- Data in this exercise:

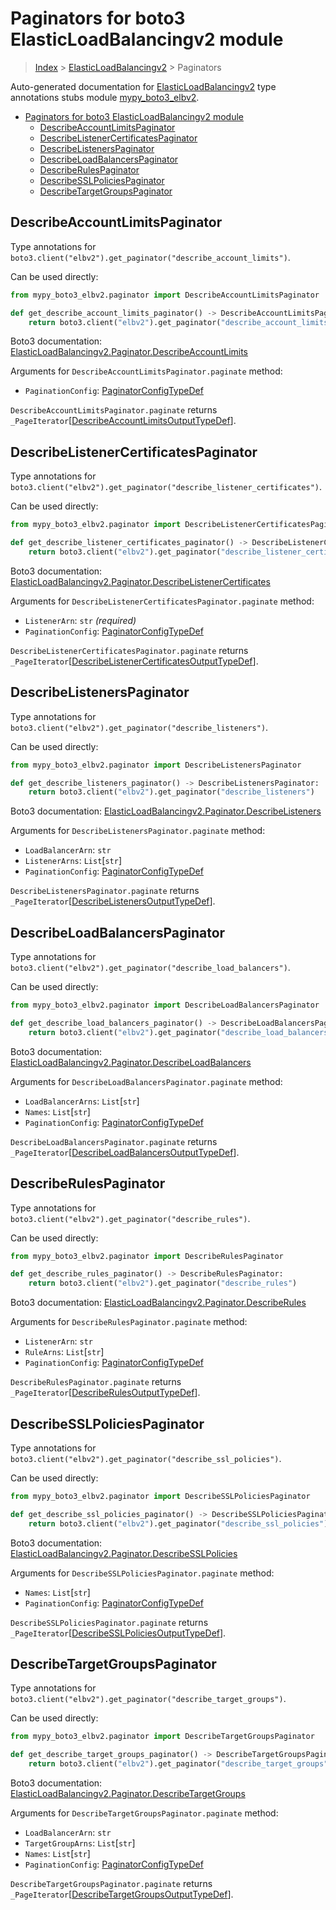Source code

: # Paginators for boto3 ElasticLoadBalancingv2 module

> [Index](..) > [ElasticLoadBalancingv2](.) > Paginators

Auto-generated documentation for
[ElasticLoadBalancingv2](https://boto3.amazonaws.com/v1/documentation/api/latest/reference/services/elbv2.html#ElasticLoadBalancingv2)
type annotations stubs module
[mypy_boto3_elbv2](https://pypi.org/project/mypy-boto3-elbv2/).

- [Paginators for boto3 ElasticLoadBalancingv2 module](#paginators-for-boto3-elasticloadbalancingv2-module)
  - [DescribeAccountLimitsPaginator](#describeaccountlimitspaginator)
  - [DescribeListenerCertificatesPaginator](#describelistenercertificatespaginator)
  - [DescribeListenersPaginator](#describelistenerspaginator)
  - [DescribeLoadBalancersPaginator](#describeloadbalancerspaginator)
  - [DescribeRulesPaginator](#describerulespaginator)
  - [DescribeSSLPoliciesPaginator](#describesslpoliciespaginator)
  - [DescribeTargetGroupsPaginator](#describetargetgroupspaginator)

## DescribeAccountLimitsPaginator

Type annotations for
`boto3.client("elbv2").get_paginator("describe_account_limits")`.

Can be used directly:

```python
from mypy_boto3_elbv2.paginator import DescribeAccountLimitsPaginator

def get_describe_account_limits_paginator() -> DescribeAccountLimitsPaginator:
    return boto3.client("elbv2").get_paginator("describe_account_limits")
```

Boto3 documentation:
[ElasticLoadBalancingv2.Paginator.DescribeAccountLimits](https://boto3.amazonaws.com/v1/documentation/api/latest/reference/services/elbv2.html#ElasticLoadBalancingv2.Paginator.DescribeAccountLimits)

Arguments for `DescribeAccountLimitsPaginator.paginate` method:

- `PaginationConfig`:
  [PaginatorConfigTypeDef](./type_defs.md#paginatorconfigtypedef)

`DescribeAccountLimitsPaginator.paginate` returns
`_PageIterator`\[[DescribeAccountLimitsOutputTypeDef](./type_defs.md#describeaccountlimitsoutputtypedef)\].

## DescribeListenerCertificatesPaginator

Type annotations for
`boto3.client("elbv2").get_paginator("describe_listener_certificates")`.

Can be used directly:

```python
from mypy_boto3_elbv2.paginator import DescribeListenerCertificatesPaginator

def get_describe_listener_certificates_paginator() -> DescribeListenerCertificatesPaginator:
    return boto3.client("elbv2").get_paginator("describe_listener_certificates")
```

Boto3 documentation:
[ElasticLoadBalancingv2.Paginator.DescribeListenerCertificates](https://boto3.amazonaws.com/v1/documentation/api/latest/reference/services/elbv2.html#ElasticLoadBalancingv2.Paginator.DescribeListenerCertificates)

Arguments for `DescribeListenerCertificatesPaginator.paginate` method:

- `ListenerArn`: `str` *(required)*
- `PaginationConfig`:
  [PaginatorConfigTypeDef](./type_defs.md#paginatorconfigtypedef)

`DescribeListenerCertificatesPaginator.paginate` returns
`_PageIterator`\[[DescribeListenerCertificatesOutputTypeDef](./type_defs.md#describelistenercertificatesoutputtypedef)\].

## DescribeListenersPaginator

Type annotations for
`boto3.client("elbv2").get_paginator("describe_listeners")`.

Can be used directly:

```python
from mypy_boto3_elbv2.paginator import DescribeListenersPaginator

def get_describe_listeners_paginator() -> DescribeListenersPaginator:
    return boto3.client("elbv2").get_paginator("describe_listeners")
```

Boto3 documentation:
[ElasticLoadBalancingv2.Paginator.DescribeListeners](https://boto3.amazonaws.com/v1/documentation/api/latest/reference/services/elbv2.html#ElasticLoadBalancingv2.Paginator.DescribeListeners)

Arguments for `DescribeListenersPaginator.paginate` method:

- `LoadBalancerArn`: `str`
- `ListenerArns`: `List`\[`str`\]
- `PaginationConfig`:
  [PaginatorConfigTypeDef](./type_defs.md#paginatorconfigtypedef)

`DescribeListenersPaginator.paginate` returns
`_PageIterator`\[[DescribeListenersOutputTypeDef](./type_defs.md#describelistenersoutputtypedef)\].

## DescribeLoadBalancersPaginator

Type annotations for
`boto3.client("elbv2").get_paginator("describe_load_balancers")`.

Can be used directly:

```python
from mypy_boto3_elbv2.paginator import DescribeLoadBalancersPaginator

def get_describe_load_balancers_paginator() -> DescribeLoadBalancersPaginator:
    return boto3.client("elbv2").get_paginator("describe_load_balancers")
```

Boto3 documentation:
[ElasticLoadBalancingv2.Paginator.DescribeLoadBalancers](https://boto3.amazonaws.com/v1/documentation/api/latest/reference/services/elbv2.html#ElasticLoadBalancingv2.Paginator.DescribeLoadBalancers)

Arguments for `DescribeLoadBalancersPaginator.paginate` method:

- `LoadBalancerArns`: `List`\[`str`\]
- `Names`: `List`\[`str`\]
- `PaginationConfig`:
  [PaginatorConfigTypeDef](./type_defs.md#paginatorconfigtypedef)

`DescribeLoadBalancersPaginator.paginate` returns
`_PageIterator`\[[DescribeLoadBalancersOutputTypeDef](./type_defs.md#describeloadbalancersoutputtypedef)\].

## DescribeRulesPaginator

Type annotations for `boto3.client("elbv2").get_paginator("describe_rules")`.

Can be used directly:

```python
from mypy_boto3_elbv2.paginator import DescribeRulesPaginator

def get_describe_rules_paginator() -> DescribeRulesPaginator:
    return boto3.client("elbv2").get_paginator("describe_rules")
```

Boto3 documentation:
[ElasticLoadBalancingv2.Paginator.DescribeRules](https://boto3.amazonaws.com/v1/documentation/api/latest/reference/services/elbv2.html#ElasticLoadBalancingv2.Paginator.DescribeRules)

Arguments for `DescribeRulesPaginator.paginate` method:

- `ListenerArn`: `str`
- `RuleArns`: `List`\[`str`\]
- `PaginationConfig`:
  [PaginatorConfigTypeDef](./type_defs.md#paginatorconfigtypedef)

`DescribeRulesPaginator.paginate` returns
`_PageIterator`\[[DescribeRulesOutputTypeDef](./type_defs.md#describerulesoutputtypedef)\].

## DescribeSSLPoliciesPaginator

Type annotations for
`boto3.client("elbv2").get_paginator("describe_ssl_policies")`.

Can be used directly:

```python
from mypy_boto3_elbv2.paginator import DescribeSSLPoliciesPaginator

def get_describe_ssl_policies_paginator() -> DescribeSSLPoliciesPaginator:
    return boto3.client("elbv2").get_paginator("describe_ssl_policies")
```

Boto3 documentation:
[ElasticLoadBalancingv2.Paginator.DescribeSSLPolicies](https://boto3.amazonaws.com/v1/documentation/api/latest/reference/services/elbv2.html#ElasticLoadBalancingv2.Paginator.DescribeSSLPolicies)

Arguments for `DescribeSSLPoliciesPaginator.paginate` method:

- `Names`: `List`\[`str`\]
- `PaginationConfig`:
  [PaginatorConfigTypeDef](./type_defs.md#paginatorconfigtypedef)

`DescribeSSLPoliciesPaginator.paginate` returns
`_PageIterator`\[[DescribeSSLPoliciesOutputTypeDef](./type_defs.md#describesslpoliciesoutputtypedef)\].

## DescribeTargetGroupsPaginator

Type annotations for
`boto3.client("elbv2").get_paginator("describe_target_groups")`.

Can be used directly:

```python
from mypy_boto3_elbv2.paginator import DescribeTargetGroupsPaginator

def get_describe_target_groups_paginator() -> DescribeTargetGroupsPaginator:
    return boto3.client("elbv2").get_paginator("describe_target_groups")
```

Boto3 documentation:
[ElasticLoadBalancingv2.Paginator.DescribeTargetGroups](https://boto3.amazonaws.com/v1/documentation/api/latest/reference/services/elbv2.html#ElasticLoadBalancingv2.Paginator.DescribeTargetGroups)

Arguments for `DescribeTargetGroupsPaginator.paginate` method:

- `LoadBalancerArn`: `str`
- `TargetGroupArns`: `List`\[`str`\]
- `Names`: `List`\[`str`\]
- `PaginationConfig`:
  [PaginatorConfigTypeDef](./type_defs.md#paginatorconfigtypedef)

`DescribeTargetGroupsPaginator.paginate` returns
`_PageIterator`\[[DescribeTargetGroupsOutputTypeDef](./type_defs.md#describetargetgroupsoutputtypedef)\].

- Work instruction:
Locate and copy each line in the data above that includes the word "module".

- Answer section:
: # Paginators for boto3 ElasticLoadBalancingv2 module
type annotations stubs module
- [Paginators for boto3 ElasticLoadBalancingv2 module](#paginators-for-boto3-elasticloadbalancingv2-module)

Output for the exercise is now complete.